* **What is being asked**
Each entry below is to be transcribed exactly.

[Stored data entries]
--- START ---

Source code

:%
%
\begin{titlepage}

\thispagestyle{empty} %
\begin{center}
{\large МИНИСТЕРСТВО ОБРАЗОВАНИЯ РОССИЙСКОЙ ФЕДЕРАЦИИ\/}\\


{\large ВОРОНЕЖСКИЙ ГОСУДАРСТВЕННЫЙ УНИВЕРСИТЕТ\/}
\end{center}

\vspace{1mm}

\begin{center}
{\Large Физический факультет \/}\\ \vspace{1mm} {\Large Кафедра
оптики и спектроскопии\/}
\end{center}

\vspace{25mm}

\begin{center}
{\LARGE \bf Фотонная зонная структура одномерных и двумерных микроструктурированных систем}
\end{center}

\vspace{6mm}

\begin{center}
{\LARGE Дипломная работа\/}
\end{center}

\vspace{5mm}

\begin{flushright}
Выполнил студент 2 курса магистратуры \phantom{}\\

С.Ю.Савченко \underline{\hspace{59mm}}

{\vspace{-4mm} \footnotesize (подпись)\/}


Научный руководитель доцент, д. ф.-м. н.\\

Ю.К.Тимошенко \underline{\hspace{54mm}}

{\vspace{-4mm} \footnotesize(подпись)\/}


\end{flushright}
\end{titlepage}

--- END ---

* **Exercise output**
Source code

:%
%
\begin{titlepage}

\thispagestyle{empty} %
\begin{center}
{\large МИНИСТЕРСТВО ОБРАЗОВАНИЯ РОССИЙСКОЙ ФЕДЕРАЦИИ\/}\\


{\large ВОРОНЕЖСКИЙ ГОСУДАРСТВЕННЫЙ УНИВЕРСИТЕТ\/}
\end{center}

\vspace{1mm}

\begin{center}
{\Large Физический факультет \/}\\ \vspace{1mm} {\Large Кафедра
оптики и спектроскопии\/}
\end{center}

\vspace{25mm}

\begin{center}
{\LARGE \bf Фотонная зонная структура одномерных и двумерных микроструктурированных систем}
\end{center}

\vspace{6mm}

\begin{center}
{\LARGE Дипломная работа\/}
\end{center}

\vspace{5mm}

\begin{flushright}
Выполнил студент 2 курса магистратуры \phantom{}\\

С.Ю.Савченко \underline{\hspace{59mm}}

{\vspace{-4mm} \footnotesize (подпись)\/}


Научный руководитель доцент, д. ф.-м. н.\\

Ю.К.Тимошенко \underline{\hspace{54mm}}

{\vspace{-4mm} \footnotesize(подпись)\/}


\end{flushright}
\end{titlepage}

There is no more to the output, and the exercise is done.